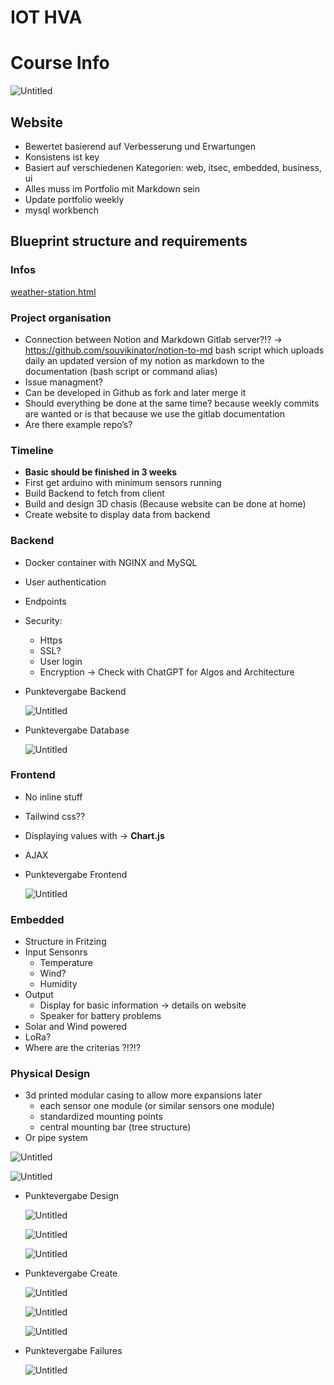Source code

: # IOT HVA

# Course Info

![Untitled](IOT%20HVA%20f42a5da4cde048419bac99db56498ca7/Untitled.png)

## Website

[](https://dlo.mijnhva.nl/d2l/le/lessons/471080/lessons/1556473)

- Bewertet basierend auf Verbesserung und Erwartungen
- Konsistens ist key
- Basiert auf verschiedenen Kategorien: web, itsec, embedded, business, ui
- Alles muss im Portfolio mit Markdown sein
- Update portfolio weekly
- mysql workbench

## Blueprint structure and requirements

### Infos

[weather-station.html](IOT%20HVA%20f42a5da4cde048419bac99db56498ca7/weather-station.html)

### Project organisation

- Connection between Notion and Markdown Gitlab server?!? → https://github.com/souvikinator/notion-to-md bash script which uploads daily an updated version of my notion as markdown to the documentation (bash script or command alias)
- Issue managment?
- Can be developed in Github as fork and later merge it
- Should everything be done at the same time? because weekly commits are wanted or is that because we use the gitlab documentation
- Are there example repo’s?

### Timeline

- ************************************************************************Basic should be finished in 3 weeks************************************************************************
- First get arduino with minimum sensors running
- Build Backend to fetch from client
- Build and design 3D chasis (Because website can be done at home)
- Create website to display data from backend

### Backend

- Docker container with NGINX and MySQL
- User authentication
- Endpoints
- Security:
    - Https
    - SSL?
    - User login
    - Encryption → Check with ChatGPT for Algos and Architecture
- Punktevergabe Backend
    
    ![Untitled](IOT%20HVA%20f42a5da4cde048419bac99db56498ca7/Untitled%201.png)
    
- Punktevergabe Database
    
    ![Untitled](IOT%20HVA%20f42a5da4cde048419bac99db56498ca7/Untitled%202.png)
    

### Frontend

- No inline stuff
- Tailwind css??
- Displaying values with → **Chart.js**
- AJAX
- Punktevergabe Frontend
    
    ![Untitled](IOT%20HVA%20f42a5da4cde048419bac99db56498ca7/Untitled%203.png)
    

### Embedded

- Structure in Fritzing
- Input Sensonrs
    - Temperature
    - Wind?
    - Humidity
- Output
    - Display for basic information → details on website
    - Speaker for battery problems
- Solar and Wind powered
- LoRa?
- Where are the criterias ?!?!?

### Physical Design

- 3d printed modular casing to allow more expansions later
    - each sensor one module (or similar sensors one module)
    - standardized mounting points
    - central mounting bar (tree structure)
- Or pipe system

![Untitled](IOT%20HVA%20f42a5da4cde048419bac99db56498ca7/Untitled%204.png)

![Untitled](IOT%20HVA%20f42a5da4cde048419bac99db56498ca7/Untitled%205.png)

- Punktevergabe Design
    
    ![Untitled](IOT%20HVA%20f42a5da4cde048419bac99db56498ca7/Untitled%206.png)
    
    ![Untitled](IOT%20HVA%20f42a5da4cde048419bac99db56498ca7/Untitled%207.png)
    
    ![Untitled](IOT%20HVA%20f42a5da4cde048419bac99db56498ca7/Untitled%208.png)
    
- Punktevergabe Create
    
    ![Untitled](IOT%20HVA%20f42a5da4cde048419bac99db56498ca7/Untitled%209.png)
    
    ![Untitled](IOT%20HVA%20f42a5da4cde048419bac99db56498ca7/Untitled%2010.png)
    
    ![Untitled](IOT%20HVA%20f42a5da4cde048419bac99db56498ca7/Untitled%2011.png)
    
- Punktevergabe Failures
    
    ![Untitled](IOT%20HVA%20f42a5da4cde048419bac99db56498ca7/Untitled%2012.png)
──────
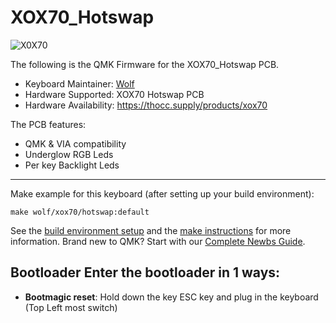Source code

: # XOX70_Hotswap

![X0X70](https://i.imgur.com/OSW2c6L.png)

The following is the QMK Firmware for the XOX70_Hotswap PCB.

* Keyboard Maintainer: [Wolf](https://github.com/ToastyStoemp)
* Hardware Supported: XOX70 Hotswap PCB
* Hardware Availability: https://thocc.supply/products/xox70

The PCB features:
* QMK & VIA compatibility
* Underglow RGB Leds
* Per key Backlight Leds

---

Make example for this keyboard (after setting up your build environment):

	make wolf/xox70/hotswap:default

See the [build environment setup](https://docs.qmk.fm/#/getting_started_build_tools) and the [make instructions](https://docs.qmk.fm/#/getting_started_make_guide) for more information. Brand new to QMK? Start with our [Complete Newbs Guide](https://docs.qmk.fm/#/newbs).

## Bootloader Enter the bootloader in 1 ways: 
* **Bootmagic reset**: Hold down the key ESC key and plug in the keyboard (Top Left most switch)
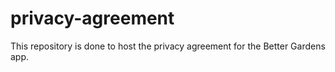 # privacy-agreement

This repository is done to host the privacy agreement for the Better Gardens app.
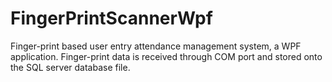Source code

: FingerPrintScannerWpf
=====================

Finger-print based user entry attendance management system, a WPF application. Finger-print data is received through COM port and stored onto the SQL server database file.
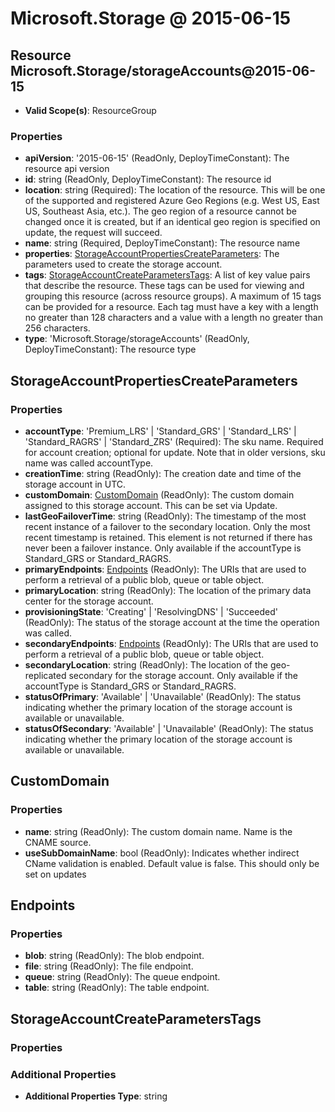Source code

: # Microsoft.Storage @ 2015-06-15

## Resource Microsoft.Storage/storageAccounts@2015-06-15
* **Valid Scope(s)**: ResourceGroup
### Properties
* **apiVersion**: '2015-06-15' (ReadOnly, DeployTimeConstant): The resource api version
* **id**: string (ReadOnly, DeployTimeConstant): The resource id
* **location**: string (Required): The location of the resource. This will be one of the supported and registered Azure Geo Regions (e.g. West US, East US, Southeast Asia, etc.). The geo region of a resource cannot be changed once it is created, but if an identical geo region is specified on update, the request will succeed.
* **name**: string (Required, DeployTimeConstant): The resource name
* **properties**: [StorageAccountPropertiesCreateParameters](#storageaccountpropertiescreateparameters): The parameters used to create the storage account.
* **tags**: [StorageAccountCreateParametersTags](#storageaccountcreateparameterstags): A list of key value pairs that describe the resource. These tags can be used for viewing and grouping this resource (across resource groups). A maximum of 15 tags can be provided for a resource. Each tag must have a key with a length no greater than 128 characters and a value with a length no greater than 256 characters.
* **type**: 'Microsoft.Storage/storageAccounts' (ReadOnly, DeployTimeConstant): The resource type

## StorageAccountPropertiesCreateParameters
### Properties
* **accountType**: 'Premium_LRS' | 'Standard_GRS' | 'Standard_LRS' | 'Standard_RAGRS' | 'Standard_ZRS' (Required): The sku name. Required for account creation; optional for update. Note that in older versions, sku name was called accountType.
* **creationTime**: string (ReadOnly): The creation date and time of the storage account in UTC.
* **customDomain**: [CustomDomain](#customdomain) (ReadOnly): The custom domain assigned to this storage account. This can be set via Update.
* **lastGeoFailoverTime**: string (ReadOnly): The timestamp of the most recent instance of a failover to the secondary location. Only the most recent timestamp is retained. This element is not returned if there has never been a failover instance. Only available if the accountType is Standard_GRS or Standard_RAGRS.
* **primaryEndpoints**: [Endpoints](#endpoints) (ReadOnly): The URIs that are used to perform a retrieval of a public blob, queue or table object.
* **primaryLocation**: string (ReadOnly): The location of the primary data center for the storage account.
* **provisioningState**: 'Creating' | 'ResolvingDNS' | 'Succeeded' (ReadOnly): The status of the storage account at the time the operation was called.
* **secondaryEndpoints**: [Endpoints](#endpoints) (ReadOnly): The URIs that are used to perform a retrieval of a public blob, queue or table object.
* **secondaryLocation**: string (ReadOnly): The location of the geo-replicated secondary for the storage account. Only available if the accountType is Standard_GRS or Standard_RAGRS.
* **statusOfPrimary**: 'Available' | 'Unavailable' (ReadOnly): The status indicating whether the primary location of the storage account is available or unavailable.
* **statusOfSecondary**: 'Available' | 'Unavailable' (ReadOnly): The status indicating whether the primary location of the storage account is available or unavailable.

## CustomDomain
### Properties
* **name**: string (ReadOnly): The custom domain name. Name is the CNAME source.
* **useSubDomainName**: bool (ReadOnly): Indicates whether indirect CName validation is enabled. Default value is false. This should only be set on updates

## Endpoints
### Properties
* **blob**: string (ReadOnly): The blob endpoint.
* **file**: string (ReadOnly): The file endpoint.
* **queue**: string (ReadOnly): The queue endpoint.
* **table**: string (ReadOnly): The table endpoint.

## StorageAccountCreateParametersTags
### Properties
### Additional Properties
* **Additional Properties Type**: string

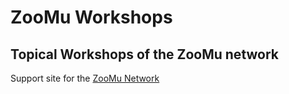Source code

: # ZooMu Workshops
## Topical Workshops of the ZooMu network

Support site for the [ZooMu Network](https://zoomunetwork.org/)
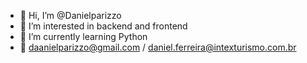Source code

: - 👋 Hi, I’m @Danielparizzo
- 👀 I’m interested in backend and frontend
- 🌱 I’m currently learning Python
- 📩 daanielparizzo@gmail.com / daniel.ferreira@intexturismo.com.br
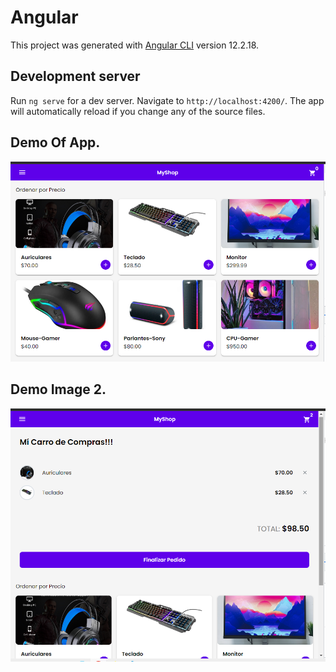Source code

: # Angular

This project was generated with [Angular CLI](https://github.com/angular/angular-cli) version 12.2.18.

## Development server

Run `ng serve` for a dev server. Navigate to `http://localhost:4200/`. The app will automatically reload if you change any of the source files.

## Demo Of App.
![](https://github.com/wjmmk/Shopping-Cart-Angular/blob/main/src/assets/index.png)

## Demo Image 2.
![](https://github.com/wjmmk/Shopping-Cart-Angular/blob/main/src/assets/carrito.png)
──────
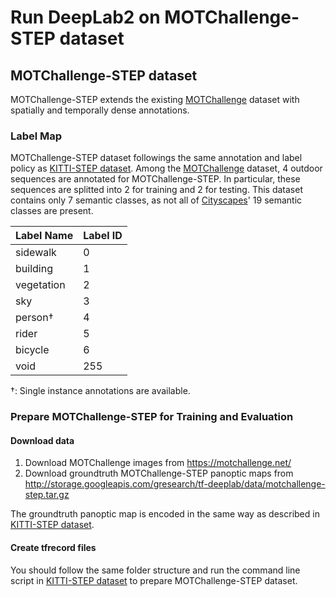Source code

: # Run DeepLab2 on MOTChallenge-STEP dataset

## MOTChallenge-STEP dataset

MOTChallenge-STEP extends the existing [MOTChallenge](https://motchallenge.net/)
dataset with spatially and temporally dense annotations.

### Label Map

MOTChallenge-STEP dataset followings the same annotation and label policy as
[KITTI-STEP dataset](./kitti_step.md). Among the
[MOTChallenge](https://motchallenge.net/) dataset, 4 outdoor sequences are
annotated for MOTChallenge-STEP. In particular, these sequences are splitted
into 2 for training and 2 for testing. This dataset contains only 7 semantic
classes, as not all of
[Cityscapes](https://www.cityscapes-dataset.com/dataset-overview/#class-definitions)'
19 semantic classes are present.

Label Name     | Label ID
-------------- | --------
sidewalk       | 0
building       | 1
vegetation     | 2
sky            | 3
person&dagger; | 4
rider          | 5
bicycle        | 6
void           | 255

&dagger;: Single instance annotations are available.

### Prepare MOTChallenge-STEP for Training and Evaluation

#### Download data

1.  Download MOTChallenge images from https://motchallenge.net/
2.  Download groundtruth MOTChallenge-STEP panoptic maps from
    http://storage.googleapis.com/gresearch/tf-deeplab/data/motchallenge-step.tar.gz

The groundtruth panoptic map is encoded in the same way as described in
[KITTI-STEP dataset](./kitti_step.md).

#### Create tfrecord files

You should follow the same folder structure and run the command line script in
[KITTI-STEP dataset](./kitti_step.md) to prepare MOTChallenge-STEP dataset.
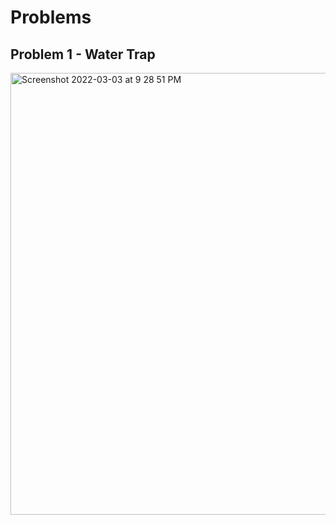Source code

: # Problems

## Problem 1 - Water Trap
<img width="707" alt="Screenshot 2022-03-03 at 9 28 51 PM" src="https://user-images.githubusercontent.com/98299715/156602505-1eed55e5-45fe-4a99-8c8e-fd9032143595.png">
──────
Would you please copy all lines in the data that contain the word "mounting"?

FINISHED TASK
    - standardized mounting points
    - central mounting bar (tree structure)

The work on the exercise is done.